◆ **Your instructions**: Reply solely with the number of lines, in the records underneath, that include the word "functions".

*** Listed entries Section Begins ***

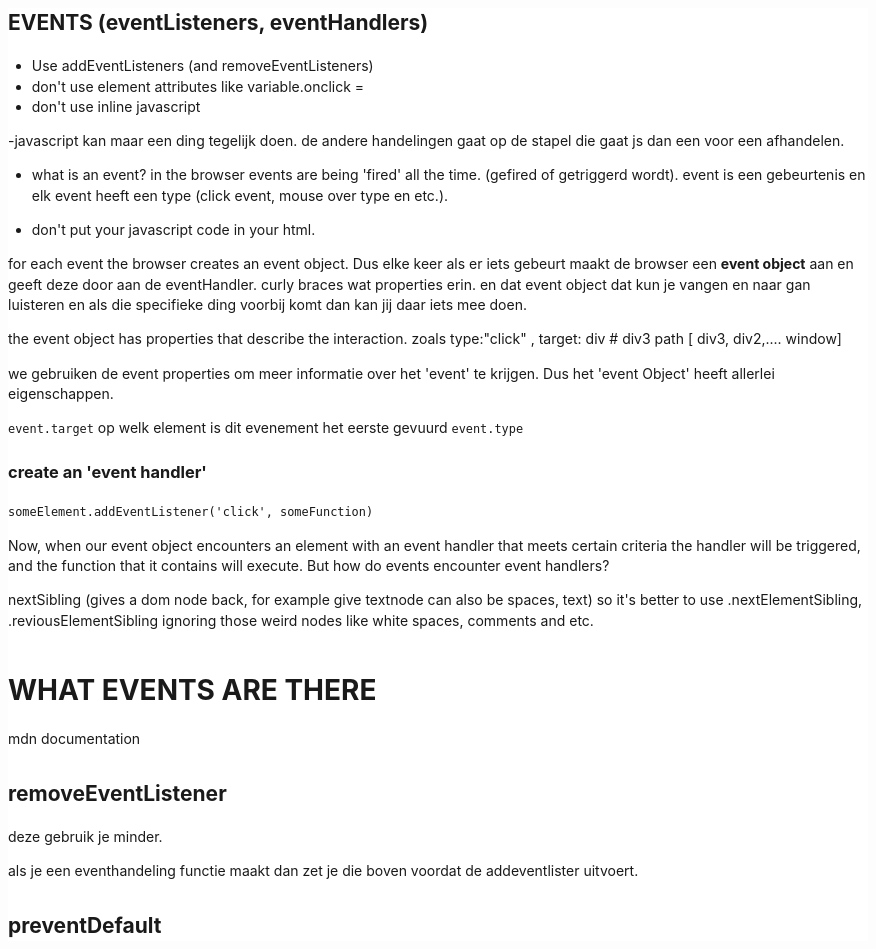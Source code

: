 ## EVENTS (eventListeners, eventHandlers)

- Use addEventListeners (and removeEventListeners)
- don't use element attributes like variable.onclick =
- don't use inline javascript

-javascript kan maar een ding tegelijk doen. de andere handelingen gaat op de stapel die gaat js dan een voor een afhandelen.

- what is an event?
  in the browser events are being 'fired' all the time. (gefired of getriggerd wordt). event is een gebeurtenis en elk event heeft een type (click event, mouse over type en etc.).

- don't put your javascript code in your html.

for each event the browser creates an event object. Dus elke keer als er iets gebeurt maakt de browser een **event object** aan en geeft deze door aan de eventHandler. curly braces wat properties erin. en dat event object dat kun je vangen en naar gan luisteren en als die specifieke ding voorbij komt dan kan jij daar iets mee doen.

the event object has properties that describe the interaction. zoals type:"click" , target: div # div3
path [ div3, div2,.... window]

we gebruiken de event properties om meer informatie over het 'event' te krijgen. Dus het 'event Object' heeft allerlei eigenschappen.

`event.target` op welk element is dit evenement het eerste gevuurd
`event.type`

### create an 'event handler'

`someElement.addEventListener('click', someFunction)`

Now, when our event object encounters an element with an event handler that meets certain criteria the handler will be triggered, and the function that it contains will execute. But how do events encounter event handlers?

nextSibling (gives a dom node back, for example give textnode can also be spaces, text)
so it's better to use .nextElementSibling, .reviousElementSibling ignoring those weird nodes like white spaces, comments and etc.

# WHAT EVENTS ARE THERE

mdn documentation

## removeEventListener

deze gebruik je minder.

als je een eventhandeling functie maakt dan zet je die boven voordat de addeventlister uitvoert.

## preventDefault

*** Listed entries Section Ends ***
*** Listed entries Section Begins ***

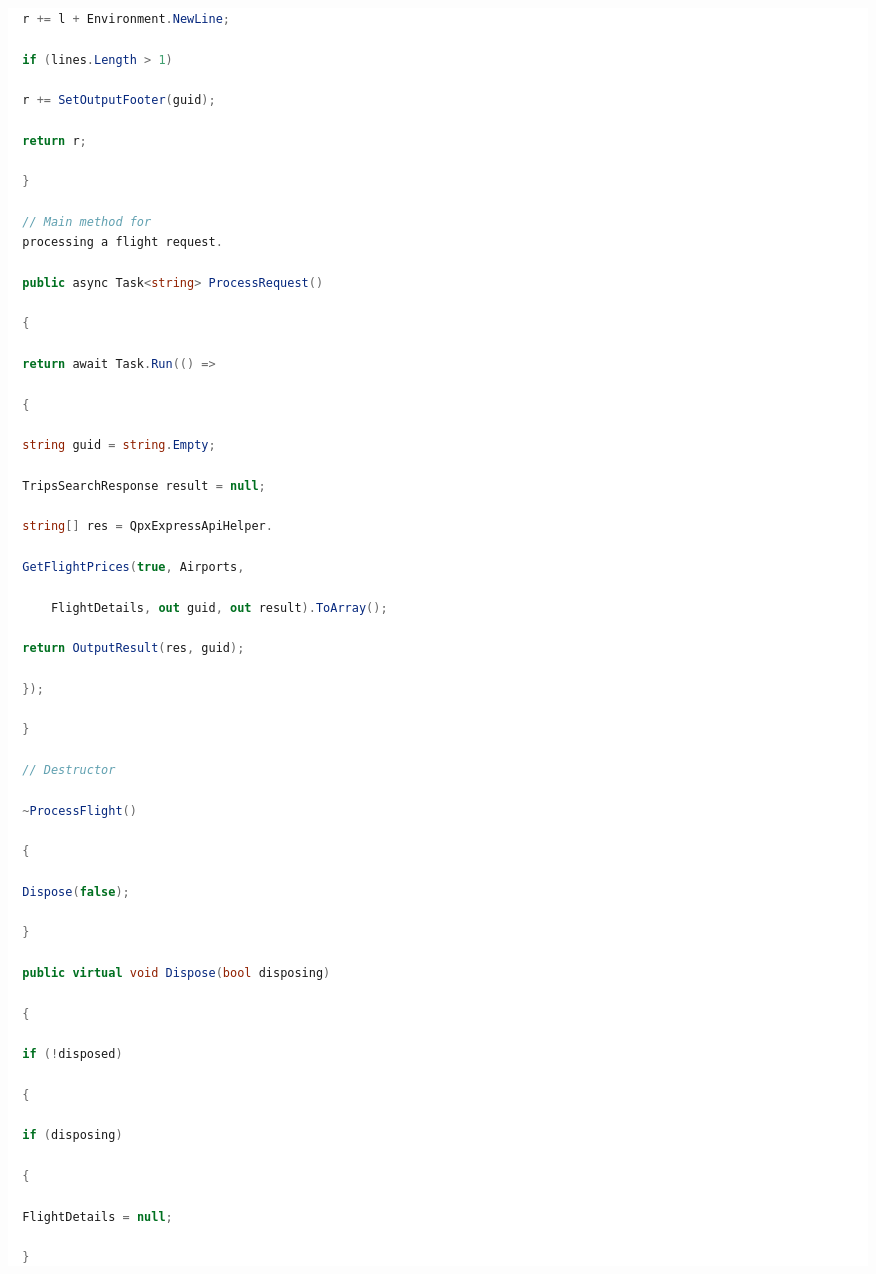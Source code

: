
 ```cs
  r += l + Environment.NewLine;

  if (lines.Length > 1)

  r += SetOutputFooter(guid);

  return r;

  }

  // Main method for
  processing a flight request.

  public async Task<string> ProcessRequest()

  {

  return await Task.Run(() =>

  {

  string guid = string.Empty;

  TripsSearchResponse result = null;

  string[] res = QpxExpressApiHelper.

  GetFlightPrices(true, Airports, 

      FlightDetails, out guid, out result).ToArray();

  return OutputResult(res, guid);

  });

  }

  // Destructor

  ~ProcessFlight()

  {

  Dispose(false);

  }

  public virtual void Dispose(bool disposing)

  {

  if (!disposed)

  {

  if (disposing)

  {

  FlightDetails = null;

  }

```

*** Listed entries Section Ends ***
*** Listed entries Section Begins ***

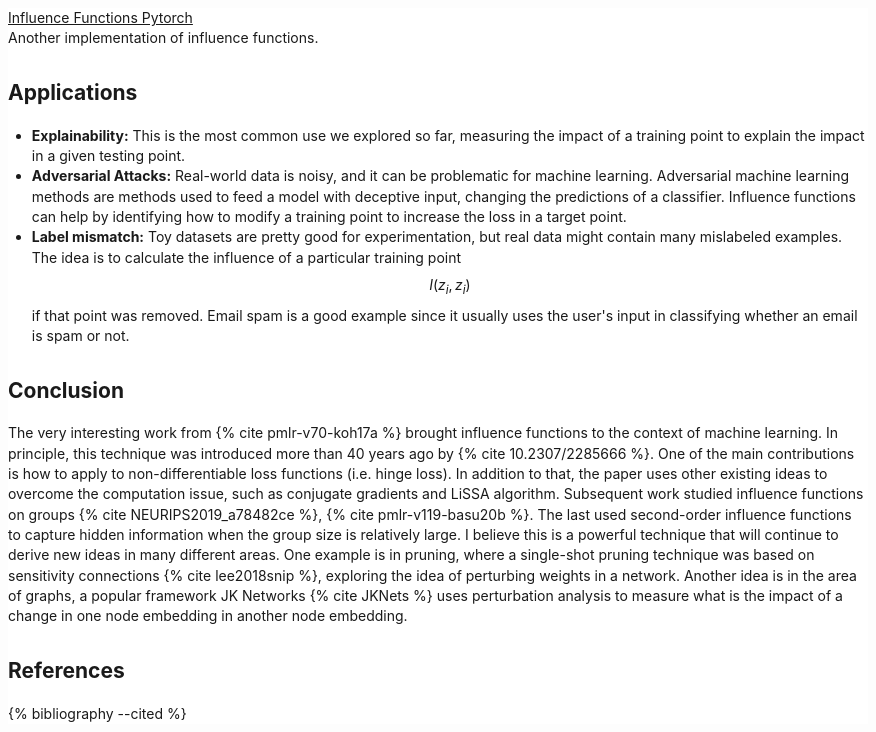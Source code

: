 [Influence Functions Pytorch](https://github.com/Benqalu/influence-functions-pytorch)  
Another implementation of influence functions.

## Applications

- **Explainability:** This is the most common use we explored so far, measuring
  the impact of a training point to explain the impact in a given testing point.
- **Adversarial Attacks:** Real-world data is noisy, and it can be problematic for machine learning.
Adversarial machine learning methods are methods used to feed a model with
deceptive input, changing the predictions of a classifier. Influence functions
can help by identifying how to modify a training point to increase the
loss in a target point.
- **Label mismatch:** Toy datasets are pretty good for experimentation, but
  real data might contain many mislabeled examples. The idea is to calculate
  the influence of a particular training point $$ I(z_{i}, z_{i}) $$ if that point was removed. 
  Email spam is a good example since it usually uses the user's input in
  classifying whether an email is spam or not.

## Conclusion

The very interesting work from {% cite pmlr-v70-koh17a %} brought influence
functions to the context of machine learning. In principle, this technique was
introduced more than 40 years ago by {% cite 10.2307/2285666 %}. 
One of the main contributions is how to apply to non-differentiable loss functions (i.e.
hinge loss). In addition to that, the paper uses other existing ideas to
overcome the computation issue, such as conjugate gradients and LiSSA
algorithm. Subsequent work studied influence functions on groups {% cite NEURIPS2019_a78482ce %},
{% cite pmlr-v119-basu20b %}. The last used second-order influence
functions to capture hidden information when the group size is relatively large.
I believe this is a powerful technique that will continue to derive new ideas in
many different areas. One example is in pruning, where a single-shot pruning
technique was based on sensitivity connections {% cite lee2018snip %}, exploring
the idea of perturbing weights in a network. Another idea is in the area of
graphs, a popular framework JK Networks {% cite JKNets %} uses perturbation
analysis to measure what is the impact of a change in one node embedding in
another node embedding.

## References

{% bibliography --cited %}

*** Listed entries Section Ends ***

◆ **Solution to this task**: 7